Work request:
Read through the data, and wherever a line holds the word "have", write that line out.

(Dataset entries)
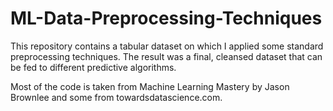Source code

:# ML-Data-Preprocessing-Techniques
This repository contains a tabular dataset on which I applied some standard preprocessing techniques. The result was a final, cleansed dataset that can be fed to different predictive algorithms.

Most of the code is taken from Machine Learning Mastery by Jason Brownlee and some from towardsdatascience.com.
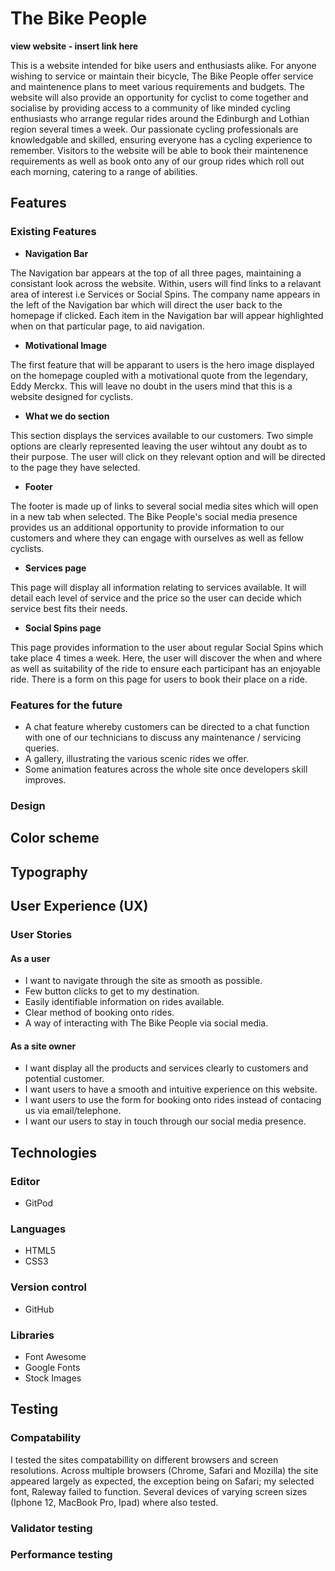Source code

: # The Bike People

**view website - insert link here**

This is a website intended for bike users and enthusiasts alike. For anyone wishing to service or maintain their bicycle, The Bike People offer service and maintenence plans to meet various requirements and budgets. The website will also provide an opportunity for cyclist to come together and socialise by providing access to a community of like minded cycling enthusiasts who arrange regular rides around the Edinburgh and Lothian region several times a week. Our passionate cycling professionals are knowledgable and skilled, ensuring everyone has a cycling experience to remember. Visitors to the website will be able to book their maintenence requirements as well as book onto any of our group rides which roll out each morning, catering to a range of abilities.

## Features 

### Existing Features

- __Navigation Bar__

The Navigation bar appears at the top of all three pages, maintaining a consistant look across the website. Within, users will find links to a relavant area of interest i.e Services or Social Spins. The company name appears in the left of the Navigation bar which will direct the user back to the homepage if clicked. Each item in the Navigation bar will appear highlighted when on that particular page, to aid navigation.

- __Motivational Image__

The first feature that will be apparant to users is the hero image displayed on the homepage coupled with a motivational quote from the legendary, Eddy Merckx. This will leave no doubt in the users mind that this is a website designed for cyclists.

- __What we do section__

This section displays the services available to our customers. Two simple options are clearly represented leaving the user wihtout any doubt as to their purpose. The user will click on they relevant option and will be directed to the page they have selected.

- __Footer__

The footer is made up of links to several social media sites which will open in a new tab when selected.  The Bike People's social media presence provides us an additional opportunity to provide information to our customers and where they can engage with ourselves as well as fellow cyclists.

- __Services page__

This page will display all information relating to services available. It will detail each level of service and the price so the user can decide which service best fits their needs.

- __Social Spins page__

This page provides information to the user about regular Social Spins which take place 4 times a week. Here, the user will discover the when and where as well as suitability of the ride to ensure each participant has an enjoyable ride. There is a form on this page for users to book their place on a ride.


### Features for the future

- A chat feature whereby customers can be directed to a chat function with one of our technicians to discuss any maintenance / servicing queries.
- A gallery, illustrating the various scenic rides we offer.
- Some animation features across the whole site once developers skill improves.

### Design

## Color scheme

## Typography

## User Experience (UX)

### User Stories

#### As a user

- I want to navigate through the site as smooth as possible.
- Few button clicks to get to my destination.
- Easily identifiable information on rides available.
- Clear method of booking onto rides.
- A way of interacting with The Bike People via social media.

#### As a site owner

- I want display all the products and services clearly to customers and potential customer.
- I want users to have a smooth and intuitive experience on this website.
- I want users to use the form for booking onto rides instead of contacing us via email/telephone.
- I want our users to stay in touch through our social media presence.

## Technologies

### Editor
- GitPod


### Languages
- HTML5
- CSS3


### Version control
- GitHub


### Libraries
- Font Awesome
- Google Fonts
- Stock Images

## Testing

### Compatability

I tested the sites compatabillity on different browsers and screen resolutions. Across multiple browsers (Chrome, Safari and Mozilla) the site appeared largely as expected, the exception being on Safari; my selected font, Raleway failed to function. Several devices of varying screen sizes (Iphone 12, MacBook Pro, Ipad) where also tested.

### Validator testing 

### Performance testing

Response below:
This section displays the services available to our customers. Two simple options are clearly represented leaving the user wihtout any doubt as to their purpose. The user will click on they relevant option and will be directed to the page they have selected.
- I want users to have a smooth and intuitive experience on this website.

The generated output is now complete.